The hall is silent around us.
I could lie. I could make a silly comment. I could step back and remember that we’re not alone, that half his men are watching, that wives in houses like this probably don’t throw themselves at their husbands in the foyer.
But I’m tired of pretending with him.
“Yes,” I say.
Something shifts in his eyes. A crack in the control. Small, but I see it.
I touch his face, careful of the soot near his jaw. “Are you okay?”
His hand covers mine. For a moment, he says nothing.
Then, in a voice so low I barely hear it, he says, “Now I am.”
My chest tightens.
I hate how much those three words do to me.
Behind us, someone clears his throat. Viktor, probably.
Yaromir doesn’t look away from me. “Leave us.”
The command moves through the hall like a blade.
Men scatter. Viktor says something to one of them and steps back. Nina disappears toward the side corridor, though I can feel her looking at me before she goes.
When the hall is empty enough, I finally notice my hands are trembling against Yaromir’s shirt. He notices too. He takes them in his.
“There is no breach here,” he says. “The house is secure.”
“I know.”
“No, you don’t. I’m telling you.”
I look up at him. “And I’m telling you that knowing doesn’t make it less frightening.”
His jaw tightens.
Not in anger. In recognition.
He looks tired now. Not weak, never that, but worn at the edges. Smoke clings to him. Gunpowder too. There’s a dark smear of blood across one knuckle. His scar looks pale against the soot on his face.
I have the sudden, painful urge to wash it all off him. To put my hands on every place the world touched him and check that he’s still whole.
That thought frightens me so much I almost step back.
He doesn’t let me.
His fingers tighten around mine. “I thought of you,” he says.
My breath catches. “When?”
His eyes hold mine. “When the shooting started.”
The floor seems to tilt beneath me.
There it is. The thing I felt all morning, returned to me in his voice.
I look down at our joined hands because I don’t trust my face. “You told me I couldn’t leave because it was dangerous,” I say.
“Yes.”
“I hated you for it.”
“I know.”
“I still might.”
His thumb moves once over my knuckles. “Good.”
This time, I don’t get angry when he says it.
I almost laugh, but it comes out shaky. “You are impossible.”
“Yes.”
I lift my eyes to his again. “I’m glad you’re alive,” I say.
The words are small compared to what I feel.
He understands anyway.
His hand rises to my cheek, thumb brushing just beneath my eye. I didn’t realize there were tears there until he touches one. He looks at the moisture on his thumb as if it’s something dangerous.
Then he looks back at me. “Don’t cry for me, Anya,” he says.
“I’m not doing it on purpose.”
“That’s worse.”
That does make me laugh, even through the fear.
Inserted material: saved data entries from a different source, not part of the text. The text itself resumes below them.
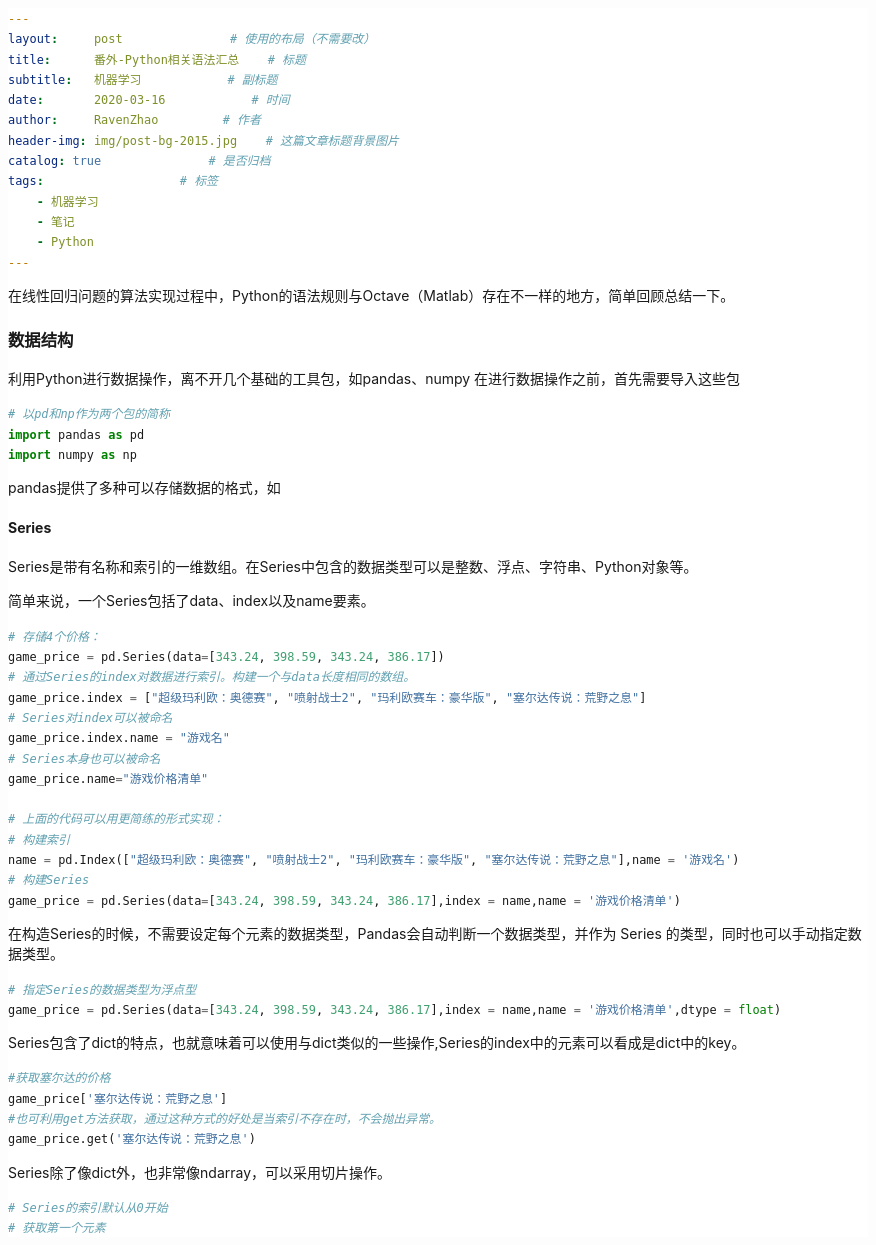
 ```yaml
---
layout:     post               # 使用的布局（不需要改）
title:      番外-Python相关语法汇总    # 标题 
subtitle:   机器学习            # 副标题
date:       2020-03-16			  # 时间
author:     RavenZhao         # 作者
header-img: img/post-bg-2015.jpg 	# 这篇文章标题背景图片
catalog: true 				# 是否归档
tags:					# 标签
    - 机器学习
    - 笔记
    - Python
---
```


在线性回归问题的算法实现过程中，Python的语法规则与Octave（Matlab）存在不一样的地方，简单回顾总结一下。
### 数据结构
利用Python进行数据操作，离不开几个基础的工具包，如pandas、numpy
在进行数据操作之前，首先需要导入这些包
```Python
# 以pd和np作为两个包的简称
import pandas as pd
import numpy as np
```
pandas提供了多种可以存储数据的格式，如
#### Series
Series是带有名称和索引的一维数组。在Series中包含的数据类型可以是整数、浮点、字符串、Python对象等。

简单来说，一个Series包括了data、index以及name要素。

```Python
# 存储4个价格：
game_price = pd.Series(data=[343.24, 398.59, 343.24, 386.17])
# 通过Series的index对数据进行索引。构建一个与data长度相同的数组。
game_price.index = ["超级玛利欧：奥德赛", "喷射战士2", "玛利欧赛车：豪华版", "塞尔达传说：荒野之息"]
# Series对index可以被命名
game_price.index.name = "游戏名"
# Series本身也可以被命名
game_price.name="游戏价格清单"

# 上面的代码可以用更简练的形式实现：
# 构建索引
name = pd.Index(["超级玛利欧：奥德赛", "喷射战士2", "玛利欧赛车：豪华版", "塞尔达传说：荒野之息"],name = '游戏名')
# 构建Series
game_price = pd.Series(data=[343.24, 398.59, 343.24, 386.17],index = name,name = '游戏价格清单')
```
    
在构造Series的时候，不需要设定每个元素的数据类型，Pandas会自动判断一个数据类型，并作为 Series 的类型，同时也可以手动指定数据类型。

```Python
# 指定Series的数据类型为浮点型
game_price = pd.Series(data=[343.24, 398.59, 343.24, 386.17],index = name,name = '游戏价格清单',dtype = float)
```
Series包含了dict的特点，也就意味着可以使用与dict类似的一些操作,Series的index中的元素可以看成是dict中的key。
```Python
#获取塞尔达的价格
game_price['塞尔达传说：荒野之息']
#也可利用get方法获取，通过这种方式的好处是当索引不存在时，不会抛出异常。
game_price.get('塞尔达传说：荒野之息')
```
Series除了像dict外，也非常像ndarray，可以采用切片操作。
```Python
# Series的索引默认从0开始
# 获取第一个元素
```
I wipe my face quickly. “You need to clean up.”
“Yes.”
“And someone needs to bandage your arm.”
“Yes.”
“And then you need to tell me what happened.”
His expression closes slightly.
I point at him. “Don’t.”
His brows lift.
“Don’t do the thing where you decide what I can carry.”
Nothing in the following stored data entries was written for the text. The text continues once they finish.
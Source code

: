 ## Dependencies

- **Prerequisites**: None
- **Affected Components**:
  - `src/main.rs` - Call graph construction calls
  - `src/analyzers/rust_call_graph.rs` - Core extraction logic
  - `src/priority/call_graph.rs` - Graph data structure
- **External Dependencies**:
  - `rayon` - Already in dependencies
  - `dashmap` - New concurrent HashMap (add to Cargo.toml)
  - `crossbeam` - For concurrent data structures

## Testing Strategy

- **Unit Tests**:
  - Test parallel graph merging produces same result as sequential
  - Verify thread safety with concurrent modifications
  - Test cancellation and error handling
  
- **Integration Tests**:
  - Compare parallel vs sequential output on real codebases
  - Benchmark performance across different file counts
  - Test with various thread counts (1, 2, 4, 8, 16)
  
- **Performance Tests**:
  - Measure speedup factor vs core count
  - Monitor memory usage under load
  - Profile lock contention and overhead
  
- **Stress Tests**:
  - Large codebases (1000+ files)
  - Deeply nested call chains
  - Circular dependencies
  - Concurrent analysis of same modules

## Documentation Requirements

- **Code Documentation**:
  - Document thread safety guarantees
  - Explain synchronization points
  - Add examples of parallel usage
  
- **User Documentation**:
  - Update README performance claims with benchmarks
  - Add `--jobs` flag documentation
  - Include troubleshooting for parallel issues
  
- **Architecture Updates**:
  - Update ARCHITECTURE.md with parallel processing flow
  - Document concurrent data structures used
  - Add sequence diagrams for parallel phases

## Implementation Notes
For a second, he only looks at me. Then, slowly, he nods. “All right.”
The answer should satisfy me.
It does. But my chest still aches.
I step closer and wrap my arms around his waist carefully, avoiding the blood where I can. He goes still, as if I’ve done something more shocking than kissing him in front of his men.
Maybe I have.
Then his arms come around me. Strong. Possessive. Warm.
I press my face against his chest and breathe him in beneath the smoke and iron.
Alive.
He’s alive.
And whatever this is between us, whatever dangerous, inconvenient, impossible thing has started growing in the middle of revenge and blood and an unwanted marriage, I know one thing with terrifying clarity.
I have fallen in love with him.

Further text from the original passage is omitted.